En tant qu’« ensemble des droits pécuniaires appartenant à une personne »27, le patrimoine constitue une universalité de droit, c’est-à-dire « un ensemble de choses et de droits assujettis à un but et formant de ce fait une certaine unité »28. Un patrimoine séparé

constitue une masse distincte, détachée du patrimoine général d’un sujet de droit et soumis à un régime juridique propre, différent de celui auquel est soumis le patrimoine général29. Son régime juridique relève de la liberté conventionnelle entre les parties, il ne lie donc pas les tiers et ne leur est pas opposable, en particulier aux créanciers30. Or, pour qu’un patrimoine séparé soit soumis à une administration ou à un régime de responsabilité aux dettes distinct du patrimoine général de son titulaire, cela nécessite une concrétisation dans la loi afin de rendre ces régimes opposables aux tiers31. En principe, une administration séparée entraîne un régime de responsabilité aux dettes dissocié, mais nous verrons que tel n’est pas toujours le cas.

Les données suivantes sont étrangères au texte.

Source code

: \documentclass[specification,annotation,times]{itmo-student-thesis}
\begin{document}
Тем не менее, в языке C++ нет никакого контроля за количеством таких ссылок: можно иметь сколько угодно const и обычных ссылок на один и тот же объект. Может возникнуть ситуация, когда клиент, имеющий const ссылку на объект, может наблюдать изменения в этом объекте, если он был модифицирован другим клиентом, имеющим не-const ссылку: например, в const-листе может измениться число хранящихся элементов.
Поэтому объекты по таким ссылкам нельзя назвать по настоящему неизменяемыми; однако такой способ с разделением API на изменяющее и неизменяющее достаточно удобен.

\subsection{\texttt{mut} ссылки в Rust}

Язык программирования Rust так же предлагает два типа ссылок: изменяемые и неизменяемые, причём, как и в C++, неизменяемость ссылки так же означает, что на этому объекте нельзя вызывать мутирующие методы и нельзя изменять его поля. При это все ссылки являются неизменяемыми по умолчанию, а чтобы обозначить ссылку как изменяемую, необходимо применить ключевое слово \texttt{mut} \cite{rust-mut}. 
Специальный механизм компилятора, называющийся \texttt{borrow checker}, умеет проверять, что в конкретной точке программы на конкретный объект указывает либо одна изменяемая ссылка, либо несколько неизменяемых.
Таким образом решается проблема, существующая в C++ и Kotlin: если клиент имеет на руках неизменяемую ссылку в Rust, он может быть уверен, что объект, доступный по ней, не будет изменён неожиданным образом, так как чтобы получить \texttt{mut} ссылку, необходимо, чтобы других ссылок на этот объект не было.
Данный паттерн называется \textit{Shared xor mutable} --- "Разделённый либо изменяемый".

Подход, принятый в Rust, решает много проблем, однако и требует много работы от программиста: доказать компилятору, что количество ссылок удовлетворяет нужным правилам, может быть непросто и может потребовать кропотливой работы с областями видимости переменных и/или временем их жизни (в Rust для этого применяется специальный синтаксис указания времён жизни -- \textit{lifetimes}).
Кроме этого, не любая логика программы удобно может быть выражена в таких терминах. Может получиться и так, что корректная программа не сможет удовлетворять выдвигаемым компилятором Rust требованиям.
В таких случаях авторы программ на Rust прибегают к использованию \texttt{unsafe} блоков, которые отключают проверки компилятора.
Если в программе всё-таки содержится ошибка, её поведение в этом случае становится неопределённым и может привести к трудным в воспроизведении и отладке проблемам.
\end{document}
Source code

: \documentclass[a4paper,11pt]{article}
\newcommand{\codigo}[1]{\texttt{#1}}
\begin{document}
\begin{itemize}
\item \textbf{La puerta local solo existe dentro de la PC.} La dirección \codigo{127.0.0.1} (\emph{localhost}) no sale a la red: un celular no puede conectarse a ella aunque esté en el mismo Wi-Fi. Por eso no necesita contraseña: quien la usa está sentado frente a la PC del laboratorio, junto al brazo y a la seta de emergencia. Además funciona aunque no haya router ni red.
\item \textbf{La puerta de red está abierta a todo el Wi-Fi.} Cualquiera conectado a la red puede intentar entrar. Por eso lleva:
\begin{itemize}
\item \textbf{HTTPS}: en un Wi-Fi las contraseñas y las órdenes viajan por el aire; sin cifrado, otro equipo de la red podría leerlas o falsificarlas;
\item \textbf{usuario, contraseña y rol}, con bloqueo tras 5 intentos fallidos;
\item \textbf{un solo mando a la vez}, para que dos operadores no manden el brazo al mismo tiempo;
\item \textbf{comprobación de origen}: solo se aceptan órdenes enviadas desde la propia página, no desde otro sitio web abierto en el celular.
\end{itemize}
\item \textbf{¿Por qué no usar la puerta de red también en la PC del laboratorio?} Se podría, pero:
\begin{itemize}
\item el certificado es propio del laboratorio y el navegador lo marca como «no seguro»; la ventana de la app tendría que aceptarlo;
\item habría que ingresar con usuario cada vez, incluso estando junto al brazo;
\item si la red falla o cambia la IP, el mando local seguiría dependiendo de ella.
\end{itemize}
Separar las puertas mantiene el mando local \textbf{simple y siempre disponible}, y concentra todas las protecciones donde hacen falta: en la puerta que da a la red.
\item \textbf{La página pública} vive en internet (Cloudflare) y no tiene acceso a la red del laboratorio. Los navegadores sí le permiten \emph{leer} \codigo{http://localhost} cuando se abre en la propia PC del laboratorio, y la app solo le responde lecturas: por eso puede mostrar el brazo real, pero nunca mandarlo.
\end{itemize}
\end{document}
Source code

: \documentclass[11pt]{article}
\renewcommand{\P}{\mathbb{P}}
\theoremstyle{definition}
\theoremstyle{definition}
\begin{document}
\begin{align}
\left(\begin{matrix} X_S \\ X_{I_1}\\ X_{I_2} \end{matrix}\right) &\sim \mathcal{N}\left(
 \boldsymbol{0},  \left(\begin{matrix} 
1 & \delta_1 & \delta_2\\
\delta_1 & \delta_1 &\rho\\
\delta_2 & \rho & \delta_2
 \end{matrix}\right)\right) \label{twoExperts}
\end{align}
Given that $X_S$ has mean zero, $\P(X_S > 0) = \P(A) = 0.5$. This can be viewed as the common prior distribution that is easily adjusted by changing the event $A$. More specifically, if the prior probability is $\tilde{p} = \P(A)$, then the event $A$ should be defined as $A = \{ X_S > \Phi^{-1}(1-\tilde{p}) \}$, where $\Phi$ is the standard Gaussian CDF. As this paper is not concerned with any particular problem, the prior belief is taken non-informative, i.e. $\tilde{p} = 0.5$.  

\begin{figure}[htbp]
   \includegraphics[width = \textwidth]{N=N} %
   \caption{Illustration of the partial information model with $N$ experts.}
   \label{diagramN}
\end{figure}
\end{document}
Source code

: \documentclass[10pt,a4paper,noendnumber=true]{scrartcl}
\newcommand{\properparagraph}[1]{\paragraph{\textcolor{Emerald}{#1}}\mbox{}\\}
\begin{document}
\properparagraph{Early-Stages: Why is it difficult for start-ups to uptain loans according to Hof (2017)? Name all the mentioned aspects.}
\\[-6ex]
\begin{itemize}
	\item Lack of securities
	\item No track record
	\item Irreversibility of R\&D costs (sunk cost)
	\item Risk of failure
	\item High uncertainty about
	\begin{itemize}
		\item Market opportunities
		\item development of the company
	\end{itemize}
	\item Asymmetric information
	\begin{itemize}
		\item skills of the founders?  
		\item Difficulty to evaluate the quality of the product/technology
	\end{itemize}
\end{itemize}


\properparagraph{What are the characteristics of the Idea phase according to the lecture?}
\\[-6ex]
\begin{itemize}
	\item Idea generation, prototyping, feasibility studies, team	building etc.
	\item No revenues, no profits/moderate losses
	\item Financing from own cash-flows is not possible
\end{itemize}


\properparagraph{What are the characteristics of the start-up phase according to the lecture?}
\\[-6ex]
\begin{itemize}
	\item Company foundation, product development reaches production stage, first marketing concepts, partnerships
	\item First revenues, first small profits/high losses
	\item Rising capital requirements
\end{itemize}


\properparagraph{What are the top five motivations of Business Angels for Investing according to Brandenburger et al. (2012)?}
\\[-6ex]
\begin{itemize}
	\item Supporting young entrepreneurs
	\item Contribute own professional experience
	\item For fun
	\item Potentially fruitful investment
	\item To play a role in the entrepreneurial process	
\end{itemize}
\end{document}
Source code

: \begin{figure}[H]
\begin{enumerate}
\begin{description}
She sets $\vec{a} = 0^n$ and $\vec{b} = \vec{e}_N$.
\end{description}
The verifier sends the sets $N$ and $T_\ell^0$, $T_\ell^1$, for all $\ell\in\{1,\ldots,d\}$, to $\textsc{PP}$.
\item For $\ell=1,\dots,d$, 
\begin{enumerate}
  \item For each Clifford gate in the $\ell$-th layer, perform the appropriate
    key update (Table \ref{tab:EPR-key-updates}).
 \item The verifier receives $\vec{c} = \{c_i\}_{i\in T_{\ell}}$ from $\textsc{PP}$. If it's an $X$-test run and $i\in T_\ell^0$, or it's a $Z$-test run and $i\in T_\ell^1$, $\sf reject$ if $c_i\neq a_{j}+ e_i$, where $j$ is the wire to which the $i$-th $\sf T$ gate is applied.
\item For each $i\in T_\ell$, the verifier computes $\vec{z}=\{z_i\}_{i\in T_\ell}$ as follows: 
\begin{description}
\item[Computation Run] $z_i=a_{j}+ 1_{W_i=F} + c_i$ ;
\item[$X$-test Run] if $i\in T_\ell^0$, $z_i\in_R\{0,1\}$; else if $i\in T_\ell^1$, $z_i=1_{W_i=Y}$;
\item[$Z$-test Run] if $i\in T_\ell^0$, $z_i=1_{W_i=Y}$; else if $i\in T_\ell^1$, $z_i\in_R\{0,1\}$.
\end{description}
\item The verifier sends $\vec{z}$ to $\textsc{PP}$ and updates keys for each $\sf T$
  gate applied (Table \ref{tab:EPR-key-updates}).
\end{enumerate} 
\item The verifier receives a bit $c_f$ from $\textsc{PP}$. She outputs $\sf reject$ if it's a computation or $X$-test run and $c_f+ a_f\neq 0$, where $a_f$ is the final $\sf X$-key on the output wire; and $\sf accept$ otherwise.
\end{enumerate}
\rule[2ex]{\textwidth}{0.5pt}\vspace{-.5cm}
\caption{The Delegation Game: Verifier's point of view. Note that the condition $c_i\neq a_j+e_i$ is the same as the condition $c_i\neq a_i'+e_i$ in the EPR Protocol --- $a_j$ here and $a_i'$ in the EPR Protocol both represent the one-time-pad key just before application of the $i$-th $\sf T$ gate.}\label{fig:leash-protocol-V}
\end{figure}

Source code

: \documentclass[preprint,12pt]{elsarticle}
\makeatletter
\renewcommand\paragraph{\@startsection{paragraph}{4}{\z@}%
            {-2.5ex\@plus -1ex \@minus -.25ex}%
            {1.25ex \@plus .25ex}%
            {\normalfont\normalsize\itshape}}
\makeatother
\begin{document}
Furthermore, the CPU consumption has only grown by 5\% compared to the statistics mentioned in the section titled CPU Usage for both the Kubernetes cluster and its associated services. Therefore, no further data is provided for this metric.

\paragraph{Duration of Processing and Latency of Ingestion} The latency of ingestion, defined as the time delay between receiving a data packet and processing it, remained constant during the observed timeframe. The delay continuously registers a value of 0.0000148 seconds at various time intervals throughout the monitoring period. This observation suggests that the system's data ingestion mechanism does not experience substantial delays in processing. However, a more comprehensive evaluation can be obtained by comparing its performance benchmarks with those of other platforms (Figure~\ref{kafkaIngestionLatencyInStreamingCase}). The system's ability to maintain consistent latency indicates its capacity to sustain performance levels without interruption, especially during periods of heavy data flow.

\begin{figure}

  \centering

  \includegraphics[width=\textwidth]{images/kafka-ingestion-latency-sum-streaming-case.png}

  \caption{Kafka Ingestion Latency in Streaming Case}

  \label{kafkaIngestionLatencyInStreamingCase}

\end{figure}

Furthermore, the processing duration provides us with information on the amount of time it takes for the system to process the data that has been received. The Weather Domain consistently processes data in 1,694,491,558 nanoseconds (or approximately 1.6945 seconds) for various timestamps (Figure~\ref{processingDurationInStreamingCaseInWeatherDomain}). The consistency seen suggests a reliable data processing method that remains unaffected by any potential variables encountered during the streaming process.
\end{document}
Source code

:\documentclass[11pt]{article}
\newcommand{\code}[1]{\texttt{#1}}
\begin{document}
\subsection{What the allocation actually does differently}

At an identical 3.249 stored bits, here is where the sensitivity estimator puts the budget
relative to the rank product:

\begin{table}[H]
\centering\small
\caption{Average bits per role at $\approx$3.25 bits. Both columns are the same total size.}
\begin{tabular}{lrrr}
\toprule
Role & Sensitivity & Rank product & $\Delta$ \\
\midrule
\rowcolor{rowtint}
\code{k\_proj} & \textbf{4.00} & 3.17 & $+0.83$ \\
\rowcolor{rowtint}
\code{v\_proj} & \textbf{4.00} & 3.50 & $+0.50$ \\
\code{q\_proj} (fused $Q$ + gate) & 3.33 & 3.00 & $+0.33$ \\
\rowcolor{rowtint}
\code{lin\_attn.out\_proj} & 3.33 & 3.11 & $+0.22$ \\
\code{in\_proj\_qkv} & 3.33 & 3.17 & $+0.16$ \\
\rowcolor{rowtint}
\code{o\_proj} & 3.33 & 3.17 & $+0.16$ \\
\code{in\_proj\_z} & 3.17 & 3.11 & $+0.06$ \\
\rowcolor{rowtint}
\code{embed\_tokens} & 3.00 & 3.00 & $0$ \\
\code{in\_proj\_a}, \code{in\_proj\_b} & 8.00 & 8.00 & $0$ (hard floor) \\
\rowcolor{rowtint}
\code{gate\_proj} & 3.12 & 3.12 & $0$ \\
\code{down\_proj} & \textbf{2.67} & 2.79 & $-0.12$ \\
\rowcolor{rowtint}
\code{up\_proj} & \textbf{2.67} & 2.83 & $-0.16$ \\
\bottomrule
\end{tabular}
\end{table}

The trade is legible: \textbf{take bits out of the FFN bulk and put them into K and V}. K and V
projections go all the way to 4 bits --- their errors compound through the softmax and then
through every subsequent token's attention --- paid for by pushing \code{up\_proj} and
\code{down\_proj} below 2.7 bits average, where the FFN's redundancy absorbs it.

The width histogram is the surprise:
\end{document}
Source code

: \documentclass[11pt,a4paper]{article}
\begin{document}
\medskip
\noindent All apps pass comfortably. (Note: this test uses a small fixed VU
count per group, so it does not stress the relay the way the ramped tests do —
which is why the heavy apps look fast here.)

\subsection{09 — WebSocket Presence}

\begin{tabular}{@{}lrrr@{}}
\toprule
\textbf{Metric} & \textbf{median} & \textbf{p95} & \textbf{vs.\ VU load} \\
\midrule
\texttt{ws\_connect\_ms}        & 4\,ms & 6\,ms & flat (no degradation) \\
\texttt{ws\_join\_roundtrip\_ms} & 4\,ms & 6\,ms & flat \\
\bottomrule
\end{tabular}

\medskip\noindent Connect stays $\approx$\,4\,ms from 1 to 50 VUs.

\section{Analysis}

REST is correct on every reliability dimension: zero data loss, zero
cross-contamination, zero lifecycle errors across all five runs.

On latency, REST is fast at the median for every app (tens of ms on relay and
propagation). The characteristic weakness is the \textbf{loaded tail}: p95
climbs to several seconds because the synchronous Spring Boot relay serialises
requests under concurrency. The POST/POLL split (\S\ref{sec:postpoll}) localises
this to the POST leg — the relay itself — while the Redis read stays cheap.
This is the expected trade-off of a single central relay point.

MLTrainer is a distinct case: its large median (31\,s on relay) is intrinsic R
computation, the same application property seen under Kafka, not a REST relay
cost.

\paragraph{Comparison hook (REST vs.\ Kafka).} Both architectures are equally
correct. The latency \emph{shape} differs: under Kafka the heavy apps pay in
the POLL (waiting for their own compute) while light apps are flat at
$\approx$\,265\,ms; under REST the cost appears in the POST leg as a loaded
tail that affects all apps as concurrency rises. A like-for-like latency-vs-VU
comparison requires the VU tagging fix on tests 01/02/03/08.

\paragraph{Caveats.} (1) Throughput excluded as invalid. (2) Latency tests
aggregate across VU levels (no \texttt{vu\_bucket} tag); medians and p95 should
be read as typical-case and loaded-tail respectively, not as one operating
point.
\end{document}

Les patrimoines séparés présentent des caractéristiques communes32. Tout d’abord, celle de la subrogation patrimoniale qui est sans doute la caractéristique la plus importante des patrimoines spéciaux. Elle résulte directement de la reconnaissance par la loi de certains patrimoines séparés opposables aux tiers, elle n’a donc pas besoin de consécration législative33. La subrogation patrimoniale consiste en « la capacité d’un patrimoine de se modifier continuellement »34 tout en ayant pour objectif de conserver la valeur de ce patrimoine35. En d’autres termes, cela signifie que lorsqu’un bien sort du patrimoine de son titulaire, il est substitué par le bien acquis en remplacement ou par son produit sans que cela n’affecte l’autre masse36. La subrogation patrimoniale permet ainsi de conserver la valeur du patrimoine spécial37. Certains patrimoines spéciaux se caractérisent également par une absence de confusion au sens de l’art. 118 al. 2 CO. L’absence de confusion suppose que les dettes qui grèvent chacun des patrimoines séparés ne se confondent pas, de sorte que chaque masse patrimoniale ne répond que de ses propres dettes38. Le titulaire de deux patrimoines ne pourra ainsi pas compenser la créance appartenant à un patrimoine pour éteindre la dette dont doit répondre l’autre patrimoine39. Lorsque le même sujet de droit est créancier et débiteur en même temps envers les masses,

sa créance subsiste en tant qu’ « obligation unipersonnelle »40. Toutefois, si une des masses est amenée à supporter une dette appartenant à l’autre masse, la première, en vertu du système des récompenses, bénéficie d’une créance en remboursement contre la seconde41. Ce régime des récompenses est expressément prévu par la loi à l’art. 209 al. 1 CC en ce qui concerne le régime des acquêts et à l’art. 239 CC pour celui de la communauté des biens42. Il n’a en revanche pas fait l’objet d’une réglementation pour d’autres patrimoines spéciaux43, mais vaut pour tous les patrimoines séparés qu’ils impliquent uniquement une administration séparée ou également un régime de responsabilité dissociée à l’égard des créanciers44.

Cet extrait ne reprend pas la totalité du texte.